Virtual
Solar
Observatory
Data Description Schemata
A Critique
Our experience with defining and attempting to use XML schemata for
description of the various data archives in the VSO testbed suggests
to me the following clarification of the problems to be addressed.
- Each archive needs to be able to describe its searchable data in
an abstract schema that can be uniquely mapped to its own search procedures.
For a relational database this may involve describing all the searchable
keywords and the meaningful ranges of associated values, or at least those
values supporting VSO. (It is possible that only part of an archive may
be revealed to VSO, with private components of the archive unindexed as
it were, for whatever reasons apply.) For a flat database the schema
may involve simply the range of syntactically meaningful names. Problems
specific to such descriptions include:
- Distinguishing continuous and discrete ranges of key values
- Describing dependencies: the ranges of values associated with
certain keywords may depend on the values associated with other
keywords. In some cases a particular keyword may make no sense
when combined with another keyword-value combination.
- There must be a means of describing ranges that change dynamically.
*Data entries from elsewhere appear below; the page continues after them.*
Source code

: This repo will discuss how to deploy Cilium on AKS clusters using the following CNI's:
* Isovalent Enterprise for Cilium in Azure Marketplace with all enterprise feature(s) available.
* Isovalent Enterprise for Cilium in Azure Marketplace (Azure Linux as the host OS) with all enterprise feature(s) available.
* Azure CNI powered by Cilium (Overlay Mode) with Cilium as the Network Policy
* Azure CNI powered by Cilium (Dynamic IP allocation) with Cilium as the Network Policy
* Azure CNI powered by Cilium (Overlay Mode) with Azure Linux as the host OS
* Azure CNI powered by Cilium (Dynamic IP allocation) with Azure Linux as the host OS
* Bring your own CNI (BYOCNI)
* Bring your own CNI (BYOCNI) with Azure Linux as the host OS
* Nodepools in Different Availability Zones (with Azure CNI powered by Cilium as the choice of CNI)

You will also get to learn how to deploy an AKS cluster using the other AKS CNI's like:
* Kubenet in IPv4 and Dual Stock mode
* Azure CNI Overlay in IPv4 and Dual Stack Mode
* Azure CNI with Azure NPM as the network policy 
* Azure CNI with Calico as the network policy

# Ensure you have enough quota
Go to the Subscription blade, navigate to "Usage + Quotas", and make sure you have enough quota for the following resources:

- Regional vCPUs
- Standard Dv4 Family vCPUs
An obvious example is the ending time of an ongoing series of observations
- In order to support a common search tool and user interface, the
syntactic meanings of the components of the individual schemata need
to be coordinated. This is of course the heart of the interoperability
problem. It is clear that similar or identical terms may be used by
various archives, or even wiuthin a single archive in different contexts,
with different syntactic meanings, and different terms may be used with
the same syntactic meaning. Obvious examples are certain of the keywords
reserved by the FITS standard, defined in contexts not wholly appropriate
to the particular data set in question. It is not clear to me how the
translation to a common schema with a well-defined dictionary can be
accomplished except by bilateral negotiation of definitions. We hope
that by building a core vocabulary from representative testbed archives,
we can minimize the number of terms to be added, or worse, redefined,
as additional schemata are ingested.
- A separate schema may be required to describe the nature and functionality
of the archive itself: data formats, access protocols, data accessibility,
costs in both literal network senses, sources of information, conditions of
use, and so forth. These may also include `hidden' keywords such as the
identity of the archive (always matched for queries directed to that archive).
The same remarks as above about negotiating syntactic meanings apply to this
problem as well.
- A schema based on the common dictionaries constructed above needs to
be defined so that independent search tools can be constructed, or their
capabilities integrated into existing search services. This is a
comparatively trivial problem, as it should really only be necessary to
construct a single simple search tool. Integration into existing services
only involves either reflection of the translations involved in problem (2),
or mirroring of the search services of the VSO example for terms without
local meaning.